- Born: 7 March 1888 Alajuela, Costa Rica
- Died: 29 September 1956 (aged 68) San José, Costa Rica
- Other names: María Teresa Obregón, María Teresa Obregón de Dengo, María Teresa de Dengo
- Occupation(s): Educator, Politician
- Years active: 1906-1956
- Known for: One of the first three female Deputies in Costa Rica, co-founder of the National Liberation Party and teacher's association

= María Teresa Obregón Zamora =

Costa Rican politician

María Teresa Obregón Zamora (1888-1956) was a teacher, suffragist and politician in Costa Rica. She was part of the group that formed the Asociación Nacional de Educadores (ANDE) (National Association of Educators) and fought for women's enfranchisement. After winning the vote, she helped found the National Liberation Party of Costa Rica and was one of the first three women elected as a Deputy of the Legislative Assembly of Costa Rica. In 2002, Obregón was honored as one of the inaugural group of women inducted into La Galería de las Mujeres de Costa Rica (The Women's Gallery of Costa Rica).

==Early life==
María Teresa Obregón Zamora was born on 7 March 1888 in Alajuela, Costa Rica. Her parents were teachers and she was the niece of the educator and founder of the national library, Miguel Obregón Lizano. After completing her primary education at Escuela Central in Alajuela, Obregón attended the Colegio Superior de Señoritas, earning her teaching credentials in 1905.

==Career==
Obregón began teaching the following year at the Escuela Superior de Niñas N° 2 (Girl's High School #2), which later became Escuela Julia Lang (Julia Lang High School).
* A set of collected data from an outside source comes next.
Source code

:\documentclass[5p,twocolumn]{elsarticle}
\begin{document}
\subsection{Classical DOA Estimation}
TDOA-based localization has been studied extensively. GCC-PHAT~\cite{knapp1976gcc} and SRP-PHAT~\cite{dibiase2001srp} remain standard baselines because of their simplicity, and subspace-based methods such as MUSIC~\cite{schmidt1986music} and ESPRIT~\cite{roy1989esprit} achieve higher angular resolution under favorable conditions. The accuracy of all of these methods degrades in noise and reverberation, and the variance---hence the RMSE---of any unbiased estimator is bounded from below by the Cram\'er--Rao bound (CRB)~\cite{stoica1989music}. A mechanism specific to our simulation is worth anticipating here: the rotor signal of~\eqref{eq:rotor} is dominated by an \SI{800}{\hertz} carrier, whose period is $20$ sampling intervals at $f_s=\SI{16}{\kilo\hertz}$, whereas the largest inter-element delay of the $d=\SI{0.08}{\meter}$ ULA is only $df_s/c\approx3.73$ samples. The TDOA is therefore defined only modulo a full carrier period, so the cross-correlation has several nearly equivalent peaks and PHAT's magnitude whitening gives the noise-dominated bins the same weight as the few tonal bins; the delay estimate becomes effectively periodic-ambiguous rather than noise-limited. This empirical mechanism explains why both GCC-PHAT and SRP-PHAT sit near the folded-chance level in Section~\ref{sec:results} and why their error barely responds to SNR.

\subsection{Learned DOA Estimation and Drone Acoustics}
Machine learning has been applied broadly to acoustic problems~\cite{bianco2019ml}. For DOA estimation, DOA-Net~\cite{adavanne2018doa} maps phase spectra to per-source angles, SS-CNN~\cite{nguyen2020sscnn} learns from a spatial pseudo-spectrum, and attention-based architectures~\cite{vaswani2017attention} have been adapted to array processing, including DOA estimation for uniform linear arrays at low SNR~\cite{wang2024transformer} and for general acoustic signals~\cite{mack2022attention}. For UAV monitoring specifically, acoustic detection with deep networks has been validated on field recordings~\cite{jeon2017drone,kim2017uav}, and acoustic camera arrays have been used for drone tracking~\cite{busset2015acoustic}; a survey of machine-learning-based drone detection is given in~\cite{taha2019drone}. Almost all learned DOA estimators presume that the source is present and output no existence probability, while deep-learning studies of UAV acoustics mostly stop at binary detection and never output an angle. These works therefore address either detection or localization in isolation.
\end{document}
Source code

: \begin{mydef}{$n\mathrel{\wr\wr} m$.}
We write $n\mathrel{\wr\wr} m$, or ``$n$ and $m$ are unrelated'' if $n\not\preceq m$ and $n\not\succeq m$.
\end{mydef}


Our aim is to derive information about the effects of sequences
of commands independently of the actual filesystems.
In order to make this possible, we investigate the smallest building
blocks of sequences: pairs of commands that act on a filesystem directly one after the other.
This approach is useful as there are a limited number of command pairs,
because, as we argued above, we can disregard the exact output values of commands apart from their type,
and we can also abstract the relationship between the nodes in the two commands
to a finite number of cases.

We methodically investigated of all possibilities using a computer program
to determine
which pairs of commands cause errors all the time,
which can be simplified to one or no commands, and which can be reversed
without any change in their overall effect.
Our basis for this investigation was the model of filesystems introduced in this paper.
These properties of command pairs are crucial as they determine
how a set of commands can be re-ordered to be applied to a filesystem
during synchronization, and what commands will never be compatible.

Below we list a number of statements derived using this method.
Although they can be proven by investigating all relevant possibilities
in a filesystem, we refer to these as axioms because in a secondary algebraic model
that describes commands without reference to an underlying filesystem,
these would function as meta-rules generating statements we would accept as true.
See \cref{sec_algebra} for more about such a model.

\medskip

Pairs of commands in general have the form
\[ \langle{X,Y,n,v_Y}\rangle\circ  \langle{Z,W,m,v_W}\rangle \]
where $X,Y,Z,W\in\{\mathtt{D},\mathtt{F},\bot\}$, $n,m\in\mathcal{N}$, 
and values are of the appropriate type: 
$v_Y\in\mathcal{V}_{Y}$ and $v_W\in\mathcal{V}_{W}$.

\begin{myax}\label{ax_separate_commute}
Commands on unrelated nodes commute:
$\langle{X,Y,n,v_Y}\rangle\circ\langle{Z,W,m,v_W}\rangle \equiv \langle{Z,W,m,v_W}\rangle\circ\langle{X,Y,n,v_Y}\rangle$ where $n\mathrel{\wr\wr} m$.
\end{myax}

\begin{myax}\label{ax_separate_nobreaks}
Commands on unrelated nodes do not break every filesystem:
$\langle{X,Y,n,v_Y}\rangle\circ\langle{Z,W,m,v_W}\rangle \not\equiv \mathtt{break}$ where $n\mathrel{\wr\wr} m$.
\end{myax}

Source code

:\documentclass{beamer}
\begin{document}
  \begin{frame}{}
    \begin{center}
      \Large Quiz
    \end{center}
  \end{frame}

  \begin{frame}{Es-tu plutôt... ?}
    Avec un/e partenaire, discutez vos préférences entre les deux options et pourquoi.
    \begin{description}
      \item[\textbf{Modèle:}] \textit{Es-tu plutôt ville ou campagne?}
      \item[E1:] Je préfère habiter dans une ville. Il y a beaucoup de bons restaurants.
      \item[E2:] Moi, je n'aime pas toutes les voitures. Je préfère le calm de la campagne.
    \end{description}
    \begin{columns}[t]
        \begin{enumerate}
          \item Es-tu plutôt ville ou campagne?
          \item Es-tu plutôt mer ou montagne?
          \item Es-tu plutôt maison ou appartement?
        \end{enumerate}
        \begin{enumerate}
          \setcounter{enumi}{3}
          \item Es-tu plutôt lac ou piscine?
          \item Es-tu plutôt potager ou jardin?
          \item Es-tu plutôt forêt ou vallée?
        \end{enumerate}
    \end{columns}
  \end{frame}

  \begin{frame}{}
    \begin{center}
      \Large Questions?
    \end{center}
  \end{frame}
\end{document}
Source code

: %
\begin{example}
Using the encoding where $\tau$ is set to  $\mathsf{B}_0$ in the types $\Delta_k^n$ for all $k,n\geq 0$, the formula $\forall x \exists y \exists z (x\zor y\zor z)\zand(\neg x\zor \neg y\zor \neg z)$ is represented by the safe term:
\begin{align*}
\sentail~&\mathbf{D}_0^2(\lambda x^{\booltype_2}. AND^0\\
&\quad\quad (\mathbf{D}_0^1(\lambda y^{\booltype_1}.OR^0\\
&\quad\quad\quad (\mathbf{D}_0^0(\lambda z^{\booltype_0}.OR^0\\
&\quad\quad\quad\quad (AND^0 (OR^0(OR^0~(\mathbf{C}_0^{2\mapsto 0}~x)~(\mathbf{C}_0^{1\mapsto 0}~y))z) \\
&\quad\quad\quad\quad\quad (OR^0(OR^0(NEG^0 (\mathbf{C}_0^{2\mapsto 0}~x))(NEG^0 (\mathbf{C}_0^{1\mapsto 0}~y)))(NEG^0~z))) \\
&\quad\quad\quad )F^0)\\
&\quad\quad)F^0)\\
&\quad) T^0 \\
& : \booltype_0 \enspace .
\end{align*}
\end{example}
She taught at the school until 1916 and the following year married the educator and intellectual Omar Dengo Guerrero, who was the first director of the country's Normal School. The couple had four children, Jorge Manuel, Omar, Gabriel and María Eugenia and raised them in the city of Heredia. Jorge (1918-2012) would become Vice President of Costa Rica, Gabriel (1922–1999) would become an acclaimed geologist and María Eugenia (1926-2014) became an educator, Minister of Education and Dean of the Education Faculty at the University of Costa Rica. During the early years Obregón was raising her family, she did not teach, but collaborated with her husband in literary and student magazines, such as Universo and Nosotros. Dengo died in 1928 and Obregón returned to teaching to support her family. She first taught elementary students at the Argentine School of Heredia and then in 1929 began teaching at the Normal School of Costa Rica, while she was studying for her examinations to become a professor. Passing the tests in 1932, Obregón became the geography and guidance professor at the Normal School. After four years of teaching at the Normal School, she moved to San José and taught at the Escuela República del Perú, where she remained until her retirement in 1941.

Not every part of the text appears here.